They could impose a higher price on California's oil production through a "severance" tax or carbon-based fee, with the revenue directed to measures that wean the state from fossil fuels. (California, alone among major oil-producing states, does not have an oil severance tax.)

Lawmakers could establish a minimum drilling setback from schools, playgrounds, homes and other sensitive sites. They could push the state's oil and gas regulator, the California Geologic Energy Management Division, to prioritize environmental and climate concerns.
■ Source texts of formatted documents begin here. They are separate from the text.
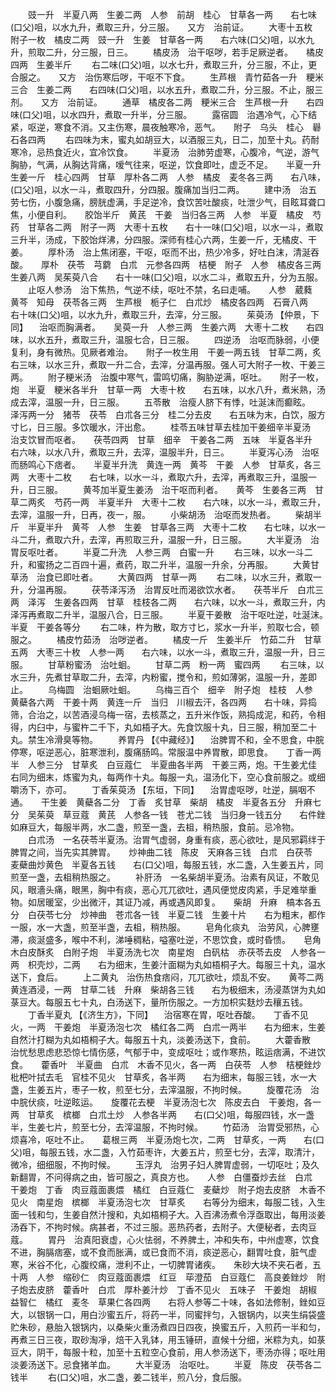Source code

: <!-- { "loadSidebar": true } -->
　　豉一升　半夏八两　生姜二两　人参　前胡　桂心　甘草各一两　　右七味(口父)咀，以水九升，煮取三升，分三服。　　又方　治前证。
　　大枣十五枚　附子一枚　橘皮二两　豉一升　生姜　甘草各一两　　右六味(口父)咀，以水九升，煎取二升，分三服，日三。
　　橘皮汤　治干呕哕，若手足厥逆者。　　橘皮四两　生姜半斤
　　右二味(口父)咀，以水七升，煮取三升，分三服，不止，更合服之。　　又方　治伤寒后哕，干呕不下食。
　　生芦根　青竹茹各一升　粳米三合　生姜二两　　右四味(口父)咀，以水五升，煮取二升，分三服。不止，服三剂。　　又方　治前证。
　　通草　橘皮各二两　粳米三合　生芦根一升　　右四味(口父)咀，以水四升，煮取一升半，分三服。
　　露宿圆　治遇冷气，心下结紧，呕逆，寒食不消。又主伤寒，晨夜触寒冷，恶气。　　附子　乌头　桂心　礜石各四两
　　右四味为末，蜜丸如胡豆大，以酒服三丸，日二，加至十丸。药耐寒冷，忌热食近火，宜冷饮食。
　　半夏汤　治肺劳虚寒，心腹冷，气逆，游气胸胁，气满，从胸达背痛，嗳气往来，呕逆，饮食即吐，虚乏不足。　　半夏一升　生姜一斤　桂心四两　甘草　厚朴各二两　人参　橘皮　麦冬各三两　　右八味，(口父)咀，以水一斗，煮取四升，分四服。腹痛加当归二两。
　　建中汤　治五劳七伤，小腹急痛，膀胱虚满，手足逆冷，食饮苦吐酸痰，吐泄少气，目眩耳聋口焦，小便自利。　　胶饴半斤　黄芪　干姜　当归各三两　人参　半夏　橘皮　芍药　甘草各二两　附子一两　大枣十五枚　　右十一味(口父)咀，以水一斗，煮取三升半，汤成，下胶饴烊沸，分四服。深师有桂心六两，生姜一斤，无橘皮、干姜。
　　厚朴汤　治上焦闭塞，干呕，呕而不出，热少冷多，好吐白沫，清涎吞酸。　　厚朴　茯苓　芎藭　白朮　元参各四两　桔梗　附子　人参　橘皮各三两　生姜八两　吴茱萸八合　　右十一味(口父)咀，以水二斗，煮取五升，分为五服。
　　止呕人参汤　治下焦热，气逆不续，呕吐不禁，名曰走哺。　　人参　葳蕤　黄芩　知母　茯苓各三两　生芦根　栀子仁　白朮炒　橘皮各四两　石膏八两　　右十味(口父)咀，以水九升，煮取三升，去滓，分三服。
　　茱萸汤 【仲景，下同】 　治呕而胸满者。　　吴萸一升　人参三两　生姜六两　大枣十二枚　　右四味，以水五升，煮取三升，温服七合，日三服。
　　四逆汤　治呕而脉弱，小便复利，身有微热。见厥者难治。　　附子一枚生用　干姜一两五钱　甘草二两，炙　　右三味，以水三升，煮取一升二合，去滓，分温再服。强人可大附子一枚、干姜三两。
　　附子粳米汤　治腹中寒气，雷鸣切痛，胸胁逆满，呕吐。　　附子一枚，炮　半夏　粳米各半升　甘草一两　大枣十枚　　右五味，以水八升，煮米熟，汤成去滓，温服一升，日三服。
　　五苓散　治瘦人脐下有悸，吐涎沫而癫眩。　　泽泻两一分　猪苓　茯苓　白朮各三分　桂二分去皮　　右五味为末，白饮，服方寸匕，日三服。多饮暖水，汗出愈。
　　桂苓五味甘草去桂加干姜细辛半夏汤　治支饮冒而呕者。　　茯苓四两　甘草　细辛　干姜各二两　五味　半夏各半升　　右六味，以水八升，煮取三升，去滓，温服半升，日三。
　　半夏泻心汤　治呕而肠鸣心下痞者。　　半夏半升洗　黄连一两　黄芩　干姜　人参　甘草炙，各三两　大枣十二枚　　右七味，以水一斗，煮取六升，去滓，再煮取三升，温服一升，日三服。
　　黄芩加半夏生姜汤　治干呕而利者。　　黄芩　生姜各三两　甘草二两炙　芍药一两　半夏半升　大枣十二枚　　右六味，以水一斗，煮取三升，去滓，温服一升，日再，夜一，服。
　　小柴胡汤　治呕而发热者。
　　柴胡半斤　半夏半升　黄芩　人参　生姜　甘草各三两　大枣十二枚　　右七味，以水一斗二升，煮取六升，去滓，再煎取三升，温服一升，日三服。
　　大半夏汤　治胃反呕吐者。
　　半夏二升洗　人参三两　白蜜一升
　　右三味，以水一斗二升，和蜜扬之二百四十遍，煮药，取二升半，温服一升余，分再服。
　　大黄甘草汤　治食已即吐者。
　　大黄四两　甘草一两
　　右二味，以水三升，煮取一升，分温再服。
　　茯苓泽泻汤　治胃反吐而渴欲饮水者。　　茯苓半斤　白朮三两　泽泻　生姜各四两　甘草　桂枝各二两　　右六味，以水一斗，煮取三升，内泽泻再煮取二升半，温服八合，日三服。
　　半夏干姜散　治干呕吐逆，吐涎沫。　　半夏　干姜各等分
　　右二味，杵为散，取方寸匕，浆水一升半，煎取七合，顿服之。
　　橘皮竹茹汤　治哕逆者。
　　橘皮一斤　生姜半斤　竹茹二升　甘草五两　大枣三十枚　人参一两　　右六味，以水一斗，煮取三升，温服一升，日三服。
　　甘草粉蜜汤　治吐蛔。
　　甘草二两　粉一两　蜜四两
　　右三味，以水三升，先煮甘草取二升，去滓，内粉蜜，搅令和，煎如薄粥，温服一升，差即止。
　　乌梅圆　治蛔厥吐蛔。
　　乌梅三百个　细辛　附子炮　桂枝　人参　黄蘗各六两　干姜十两　黄连一斤　当归　川椒去汗，各四两　　右十味，异捣筛，合治之，以苦酒浸乌梅一宿，去核蒸之，五升米作饭，熟捣成泥，和药，令相得，内臼中，与蜜杵二千下，丸如梧子大。先食饮服十丸，日三服，稍加至二十丸。禁生冷滑臭等物。
　　养胃丹 【《中藏经》】 　治脾胃不和，全不思食，中脘停寒，呕逆恶心，脏寒泄利，腹痛肠鸣。常服温中养胃散，即思食。　　丁香一两半　人参三分　甘草炙　白豆蔻仁　半夏曲各半两　干姜三两，炮。干生姜尤佳　　右同为细末，炼蜜为丸，每两作十丸。每服一丸，温汤化下，空心食前服之。或细嚼汤下，亦可。
　　丁香茱萸汤 【东垣，下同】 　治胃虚呕哕，吐逆，膈咽不通。　　干生姜　黄蘗各二分　丁香　炙甘草　柴胡　橘皮　半夏各五分　升麻七分　吴茱萸　草豆蔻　黄芪　人参各一钱　苍尤二钱　当归身一钱五分　　右件銼如麻豆大，每服半两，水二盏，煎至一盏，去柤，稍热服，食前。忌冷物。
　　白朮汤　一名茯苓半夏汤。治胃气虚弱，身重有痰，恶心欲吐，是风邪羁绊于脾胃之间，当先实其脾胃。　　炒神曲二钱　陈皮　天麻各三钱　白朮　白茯苓　麦蘗曲炒黄色　半夏各五钱　　右(口父)咀，每服五钱，水二盏，入生姜五片，同煎至一盏，去柤稍热服之。
　　补肝汤　一名柴胡半夏汤。治素有风证，不敢见风，眼濇头痛，眼黑，胸中有痰，恶心兀兀欲吐，遇风便觉皮肉紧，手足难举重物。如居暖室，少出微汗，其证乃减，再或遇风即复。　　柴胡　升麻　槁本各五分　白茯苓七分　炒神曲　苍朮各一钱　半夏二钱　生姜十片　　右为粗末，都作一服，水一大盏，煎至半盏，去柤，稍热服。
　　皂角化痰丸　治劳风，心脾壅滞，痰涎盛多，喉中不利，涕唾稠粘，嗌塞吐逆，不思饮食，或时昏愦。　　皂角木白皮酥炙　白附子炮　半夏汤洗七次　南星炮　白矾枯　赤茯苓去皮　人参各一两　枳壳炒，二两　　右为细末，生姜汁面糊为丸如梧桐子大。每服三十丸，温水送下，食后。
　　上二黄丸　治伤热食痞闷，兀兀欲吐，烦乱不安。　　黄芩二两　黄连酒浸，一两　甘草二钱　升麻　柴胡各三钱　　右为极细末，汤浸蒸饼为丸如菉豆大。每服五七十丸，白汤送下，量所伤服之。一方加枳实麸炒去穰五钱。
　　丁香半夏丸 【《济生方》，下同】 　治宿寒在胃，呕吐吞酸。　　丁香不见火，一两　干姜炮　半夏汤泡七次　橘红各二两　白朮一两半　　右为细末，生姜自然汁打糊为丸如梧桐子大。每服五十丸，淡姜汤送下，食前。
　　大藿香散　治忧愁思虑悲恐惊七情伤感，气郁于中，变成呕吐；或作寒热，眩运痞满，不进饮食。　　藿香叶　半夏曲　白朮　木香不见火，各一两　白茯苓　人参　桔梗銼炒　枇杷叶拭去毛　官桂不见火　甘草炙，各半两　　右为细末，每服三钱，水一大盏，生姜五片，枣子一枚，煎至七分，去滓温服，不拘时候。
　　旋覆花汤　治中脘伏痰，吐逆眩运。　　旋覆花去梗　半夏汤泡七次　陈皮去白　干姜炮，各一两　甘草炙　槟榔　白朮土炒　人参各半两　　右(口父)咀，每服四钱，水一盏半，生姜七片，煎至七分，去滓温服，不拘时候。
　　竹茹汤　治胃受邪热，心烦喜冷，呕吐不止。　　葛根三两　半夏汤炮七次，二两　甘草炙，一两　　右(口父)咀，每服五钱，水二盏，入竹茹枣许，大姜五片，煎至七分，去滓，取清汁，微冷，细细服，不拘时候。
　　玉浮丸　治男子妇人脾胃虚弱，一切呕吐；及久新翻胃，不问得病之由，皆可服之，真良方也。　　人参　白僵蚕炒去丝　白朮　干姜炮　丁香　肉豆蔻面裹煨　橘红　白豆蔻仁　麦蘗炒　附子炮去皮脐　木香不见火　南星炮　槟榔　半夏汤泡七次　甘草炙　　右等分为细末，每服二钱，入生面一钱和匀，生姜自然汁搜和，丸如梧桐子大。入百沸汤煮令浮亟取出，每用淡姜汤吞下，不拘时候。病甚者，不过三服。恶热药者，去附子。大便秘者，去肉豆蔻。
　　胃丹　治真阳衰虚，心火怯弱，不养脾土，冲和失布，中州虚寒，饮食不进，胸膈痞塞，或不食而胀满，或已食而不消，痰逆恶心，翻胃吐食，脏气虚寒，米谷不化，心腹绞痛，泄利不止，一切脾胃诸疾。　　朱砂大块不夹石者，五十两　人参　缩砂仁　肉豆蔻面裹煨　红豆　荜澄茄　白豆蔻仁　高良姜銼炒　附子炮去皮脐　藿香叶　白朮　厚朴姜汁炒　丁香不见火　五味子　干姜炮　胡椒　益智仁　橘红　麦冬　草果仁各四两　　右将人参等二十味，各如法修制，銼如豆大，以银锅一口，用白沙蜜五斤，将药一半，同蜜拌匀，入银锅内，以夹生绢袋盛贮朱砂，悬胎入银锅内，以桑柴火重汤煮四日四夜，换蜜五斤，入煎药一半和匀，再煮三日三夜，取砂淘凈，焙干入乳钵，用玉锤研，直候十分细，米粽为丸，如菉豆大，阴干，每服十粒，加至十五粒空心食前，用人参汤送下，枣汤亦得；呕吐用淡姜汤送下。忌食猪羊血。
　　大半夏汤　治呕吐。
　　半夏　陈皮　茯苓各二钱半
　　右(口父)咀，水二盏，姜二钱半，煎八分，食后服。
A major factor holding lawmakers back is, of course, politics, including debates over blackouts and climate policy that shape public perception. Given the state’s clean-energy ambitions, it might surprise non-Californians that the oil and gas industry is one of the Golden State’s most powerful special interest groups.

Overcoming a "third-rail issue" in California politics
The Western States Petroleum Association, the sector’s trade group in California's capital of Sacramento, spent $8.8 million lobbying state policymakers in 2019, more than any other interest group. Over the last five years, the group, which cultivates both Democratic and Republican lawmakers, has spent $43.3 million on lobbying, nearly double the total of the second-largest lobbying spender.

Despite former Governor Brown’s reputation as a climate champion, critics say he was unwilling to forcefully take on the oil and gas industry. However, things may take a different turn under Brown's successor, Governor Gavin Newsom.

In May 2019, when Newsom released California's midyear budget revision (PDF), the governor's office noted the need for "careful study and planning to decrease demand and supply of fossil fuels, while managing the decline in a way that is economically responsible and sustainable.”

Related reliability concerns surfaced as blackouts revealed lapses in power supply across the state.

Writing for the advocacy organization Oil Change International, David Turnbull observed, “This may mark the first time that a sitting governor in California has recognized the need to embark upon a managed decline of fossil fuel supply in the state.”

“It is significant because typically this is one of those third-rail issues, kind of a hot potato that governors don’t even want to touch at all — including Jerry Brown, to a large extent, who really focused much more on the demand side of fuel consumption in the state,” said Berkeley Law’s Elkind.

California's revised budget included $1.5 million for a Transition to a Carbon-Neutral Economy report, which is being prepared by University of California researchers for the California Environmental Protection Agency. In an email, a CalEPA spokesperson said the report is due by the end of this year.

Winding down oil and gas production
Since the release of the revised budget last May, Newsom has taken initial steps to increase oversight of the oil and gas industry. In July 2019, he fired the state’s top oil and gas regulator for issuing too many permits to hydraulically fracture, or frack, wells.

Later in the year, he appointed new leadership to oversee oil and gas regulation in the state, and he signed a package of bills that placed constraints on fossil fuel production. The next month, Newsom halted the approval of new fracking operations until pending permits could be reviewed by a panel of scientists at Lawrence Livermore National Laboratory. The California Geologic Energy Management Division (CalGEM) did not resume issuing fracking permit approvals until April of this year.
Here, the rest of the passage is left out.